* TASK TO CARRY OUT:
The full listing must be reproduced exactly as given.

* GIVEN RECORDS:
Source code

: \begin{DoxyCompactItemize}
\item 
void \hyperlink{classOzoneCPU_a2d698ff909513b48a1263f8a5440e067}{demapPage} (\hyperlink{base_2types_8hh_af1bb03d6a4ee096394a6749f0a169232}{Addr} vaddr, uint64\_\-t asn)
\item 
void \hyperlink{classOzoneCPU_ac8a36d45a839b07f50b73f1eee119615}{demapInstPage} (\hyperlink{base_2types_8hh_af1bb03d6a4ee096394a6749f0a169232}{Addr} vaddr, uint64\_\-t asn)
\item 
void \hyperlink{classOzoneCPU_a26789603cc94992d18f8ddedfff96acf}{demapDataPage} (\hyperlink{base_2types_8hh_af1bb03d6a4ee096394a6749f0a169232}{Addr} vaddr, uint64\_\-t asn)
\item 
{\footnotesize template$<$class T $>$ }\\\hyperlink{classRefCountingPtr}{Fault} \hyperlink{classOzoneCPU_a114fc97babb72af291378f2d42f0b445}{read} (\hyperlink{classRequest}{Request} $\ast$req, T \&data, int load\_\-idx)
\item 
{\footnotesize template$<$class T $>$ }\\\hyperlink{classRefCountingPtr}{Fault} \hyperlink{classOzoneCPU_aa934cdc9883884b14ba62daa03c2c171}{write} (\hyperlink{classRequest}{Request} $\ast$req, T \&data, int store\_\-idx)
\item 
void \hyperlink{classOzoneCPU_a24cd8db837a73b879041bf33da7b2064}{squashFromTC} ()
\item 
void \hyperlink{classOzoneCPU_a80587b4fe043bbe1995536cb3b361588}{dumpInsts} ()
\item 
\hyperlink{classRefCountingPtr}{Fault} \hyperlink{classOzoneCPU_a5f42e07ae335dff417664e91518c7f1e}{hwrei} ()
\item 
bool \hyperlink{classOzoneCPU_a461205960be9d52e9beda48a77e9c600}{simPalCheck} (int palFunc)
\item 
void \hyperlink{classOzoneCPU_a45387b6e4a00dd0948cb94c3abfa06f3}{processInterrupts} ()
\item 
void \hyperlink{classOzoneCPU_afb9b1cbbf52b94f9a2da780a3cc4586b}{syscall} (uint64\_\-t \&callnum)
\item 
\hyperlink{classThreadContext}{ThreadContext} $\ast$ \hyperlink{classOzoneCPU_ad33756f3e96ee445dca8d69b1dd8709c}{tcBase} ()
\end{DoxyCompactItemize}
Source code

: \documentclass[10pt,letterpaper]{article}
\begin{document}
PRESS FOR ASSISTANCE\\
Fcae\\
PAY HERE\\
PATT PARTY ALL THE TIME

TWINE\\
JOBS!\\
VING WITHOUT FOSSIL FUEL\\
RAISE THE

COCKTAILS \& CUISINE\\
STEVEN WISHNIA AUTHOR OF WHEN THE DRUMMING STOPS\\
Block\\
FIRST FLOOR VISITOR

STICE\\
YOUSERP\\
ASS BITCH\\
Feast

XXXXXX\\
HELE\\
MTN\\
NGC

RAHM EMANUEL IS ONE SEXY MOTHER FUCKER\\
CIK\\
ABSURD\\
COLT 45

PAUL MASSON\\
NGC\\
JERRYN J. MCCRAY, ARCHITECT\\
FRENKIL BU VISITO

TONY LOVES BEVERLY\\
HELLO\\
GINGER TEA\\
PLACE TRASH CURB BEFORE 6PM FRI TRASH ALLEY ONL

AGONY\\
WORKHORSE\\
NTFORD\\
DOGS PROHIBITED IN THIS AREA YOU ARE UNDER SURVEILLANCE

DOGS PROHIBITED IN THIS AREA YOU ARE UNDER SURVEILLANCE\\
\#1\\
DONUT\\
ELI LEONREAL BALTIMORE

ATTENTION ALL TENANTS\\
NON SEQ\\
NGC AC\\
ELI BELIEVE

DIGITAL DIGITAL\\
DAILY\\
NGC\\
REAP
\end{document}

* SOLVED PROBLEM:
Source code

: \begin{DoxyCompactItemize}
\item 
void \hyperlink{classOzoneCPU_a2d698ff909513b48a1263f8a5440e067}{demapPage} (\hyperlink{base_2types_8hh_af1bb03d6a4ee096394a6749f0a169232}{Addr} vaddr, uint64\_\-t asn)
\item 
void \hyperlink{classOzoneCPU_ac8a36d45a839b07f50b73f1eee119615}{demapInstPage} (\hyperlink{base_2types_8hh_af1bb03d6a4ee096394a6749f0a169232}{Addr} vaddr, uint64\_\-t asn)
\item 
void \hyperlink{classOzoneCPU_a26789603cc94992d18f8ddedfff96acf}{demapDataPage} (\hyperlink{base_2types_8hh_af1bb03d6a4ee096394a6749f0a169232}{Addr} vaddr, uint64\_\-t asn)
\item 
{\footnotesize template$<$class T $>$ }\\\hyperlink{classRefCountingPtr}{Fault} \hyperlink{classOzoneCPU_a114fc97babb72af291378f2d42f0b445}{read} (\hyperlink{classRequest}{Request} $\ast$req, T \&data, int load\_\-idx)
\item 
{\footnotesize template$<$class T $>$ }\\\hyperlink{classRefCountingPtr}{Fault} \hyperlink{classOzoneCPU_aa934cdc9883884b14ba62daa03c2c171}{write} (\hyperlink{classRequest}{Request} $\ast$req, T \&data, int store\_\-idx)
\item 
void \hyperlink{classOzoneCPU_a24cd8db837a73b879041bf33da7b2064}{squashFromTC} ()
\item 
void \hyperlink{classOzoneCPU_a80587b4fe043bbe1995536cb3b361588}{dumpInsts} ()
\item 
\hyperlink{classRefCountingPtr}{Fault} \hyperlink{classOzoneCPU_a5f42e07ae335dff417664e91518c7f1e}{hwrei} ()
\item 
bool \hyperlink{classOzoneCPU_a461205960be9d52e9beda48a77e9c600}{simPalCheck} (int palFunc)
\item 
void \hyperlink{classOzoneCPU_a45387b6e4a00dd0948cb94c3abfa06f3}{processInterrupts} ()
\item 
void \hyperlink{classOzoneCPU_afb9b1cbbf52b94f9a2da780a3cc4586b}{syscall} (uint64\_\-t \&callnum)
\item 
\hyperlink{classThreadContext}{ThreadContext} $\ast$ \hyperlink{classOzoneCPU_ad33756f3e96ee445dca8d69b1dd8709c}{tcBase} ()
\end{DoxyCompactItemize}
Source code

: \documentclass[10pt,letterpaper]{article}
\begin{document}
PRESS FOR ASSISTANCE\\
Fcae\\
PAY HERE\\
PATT PARTY ALL THE TIME

TWINE\\
JOBS!\\
VING WITHOUT FOSSIL FUEL\\
RAISE THE

COCKTAILS \& CUISINE\\
STEVEN WISHNIA AUTHOR OF WHEN THE DRUMMING STOPS\\
Block\\
FIRST FLOOR VISITOR

STICE\\
YOUSERP\\
ASS BITCH\\
Feast

XXXXXX\\
HELE\\
MTN\\
NGC

RAHM EMANUEL IS ONE SEXY MOTHER FUCKER\\
CIK\\
ABSURD\\
COLT 45

PAUL MASSON\\
NGC\\
JERRYN J. MCCRAY, ARCHITECT\\
FRENKIL BU VISITO

TONY LOVES BEVERLY\\
HELLO\\
GINGER TEA\\
PLACE TRASH CURB BEFORE 6PM FRI TRASH ALLEY ONL

AGONY\\
WORKHORSE\\
NTFORD\\
DOGS PROHIBITED IN THIS AREA YOU ARE UNDER SURVEILLANCE

DOGS PROHIBITED IN THIS AREA YOU ARE UNDER SURVEILLANCE\\
\#1\\
DONUT\\
ELI LEONREAL BALTIMORE

ATTENTION ALL TENANTS\\
NON SEQ\\
NGC AC\\
ELI BELIEVE

DIGITAL DIGITAL\\
DAILY\\
NGC\\
REAP
\end{document}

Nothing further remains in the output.